Desconheço por completo o problema; contudo o artigo só dignifica este blogue. Não percebi, contudo, qual é a posição oficial das autoridades competentes sobre este assunto...
Um abraço,
AA
Talvez não saibam, mas Ribau Esteves foi um dos poucos entusiastas de Santana Lopes, tendo chegado a pedir o afastamento do partido de todos os criticos do então primeiro-ministro
Caro António Amaral
A posição oficial das entidades competentes é desde do início do processo ambígua (como se vê pela contradição existente na própria legislação). Contudo, a administração central, pelos orgãos competentes já "chumbou" por duas vezes projectos para a Marina da Barra (nesta última vez, curiosamente, por Isaltino Morais). Na administração local a posição da autarquia é clara: impor o projecto a qualquer custo. O ponto actual da situação não conheço, mas creio que se está a atravessar por um período de incubação e quando as condições se mostrarem favoráveis os promotores do projecto tratarão de o ressuscitar. Talvez as próximas eleições autárquicas nos tragam novidades.
Obrigado.
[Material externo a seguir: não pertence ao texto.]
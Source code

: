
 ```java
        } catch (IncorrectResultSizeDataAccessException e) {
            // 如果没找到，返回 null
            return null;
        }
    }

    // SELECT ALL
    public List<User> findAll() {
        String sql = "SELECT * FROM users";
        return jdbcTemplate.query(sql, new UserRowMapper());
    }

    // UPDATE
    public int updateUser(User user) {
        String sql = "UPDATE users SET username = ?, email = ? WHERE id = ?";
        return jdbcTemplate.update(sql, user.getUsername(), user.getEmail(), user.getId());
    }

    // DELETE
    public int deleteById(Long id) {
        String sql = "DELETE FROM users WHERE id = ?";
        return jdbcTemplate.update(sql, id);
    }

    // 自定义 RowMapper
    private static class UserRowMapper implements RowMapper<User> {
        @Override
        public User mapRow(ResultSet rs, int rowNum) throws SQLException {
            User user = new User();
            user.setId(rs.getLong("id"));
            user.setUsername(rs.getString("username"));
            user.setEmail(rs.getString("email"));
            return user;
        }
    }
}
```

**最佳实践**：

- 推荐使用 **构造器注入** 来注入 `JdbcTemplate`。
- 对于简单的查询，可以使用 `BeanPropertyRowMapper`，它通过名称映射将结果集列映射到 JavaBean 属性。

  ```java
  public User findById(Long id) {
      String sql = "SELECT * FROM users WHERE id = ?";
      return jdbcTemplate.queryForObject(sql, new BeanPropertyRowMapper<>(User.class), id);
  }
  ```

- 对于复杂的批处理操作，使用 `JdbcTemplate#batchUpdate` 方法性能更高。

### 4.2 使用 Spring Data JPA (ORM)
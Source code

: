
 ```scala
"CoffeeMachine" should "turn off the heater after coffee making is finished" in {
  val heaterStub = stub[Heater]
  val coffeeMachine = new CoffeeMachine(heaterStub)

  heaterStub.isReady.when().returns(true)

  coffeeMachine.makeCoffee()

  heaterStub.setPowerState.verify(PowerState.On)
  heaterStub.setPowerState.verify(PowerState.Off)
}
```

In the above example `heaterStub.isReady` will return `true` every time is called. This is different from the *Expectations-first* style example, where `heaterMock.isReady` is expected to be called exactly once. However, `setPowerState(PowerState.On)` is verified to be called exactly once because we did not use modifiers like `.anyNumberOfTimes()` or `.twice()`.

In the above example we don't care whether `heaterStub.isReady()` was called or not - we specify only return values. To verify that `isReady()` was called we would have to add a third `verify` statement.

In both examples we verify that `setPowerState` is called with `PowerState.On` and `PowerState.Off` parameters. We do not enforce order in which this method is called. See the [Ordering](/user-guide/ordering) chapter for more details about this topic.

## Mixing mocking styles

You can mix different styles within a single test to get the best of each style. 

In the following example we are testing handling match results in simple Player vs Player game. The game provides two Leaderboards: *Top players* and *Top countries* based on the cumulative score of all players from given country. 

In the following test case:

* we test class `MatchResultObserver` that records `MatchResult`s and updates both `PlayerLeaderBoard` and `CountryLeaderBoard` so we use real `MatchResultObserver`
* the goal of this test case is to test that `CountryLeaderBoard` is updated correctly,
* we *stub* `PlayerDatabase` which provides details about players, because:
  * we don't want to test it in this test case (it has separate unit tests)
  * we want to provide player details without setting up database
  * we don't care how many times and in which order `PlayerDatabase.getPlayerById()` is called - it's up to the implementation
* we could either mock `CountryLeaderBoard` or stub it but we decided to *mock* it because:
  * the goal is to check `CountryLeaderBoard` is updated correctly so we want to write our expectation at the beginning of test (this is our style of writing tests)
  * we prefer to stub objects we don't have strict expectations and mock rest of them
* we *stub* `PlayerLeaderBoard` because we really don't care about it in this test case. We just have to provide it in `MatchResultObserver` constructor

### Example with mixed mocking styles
Mantenham-nos a par da questão!
A situação actual é precisamente a de incubação da responsabilidade do consórcio que ganhou a concessão, que, se quiser, poderá apresentar um novo projecto, elaborar o devido EIA e tentar novamente, mas que só com uma alteração muito significativa ao anterior projecto poderá passar em sede de Processo de AIA.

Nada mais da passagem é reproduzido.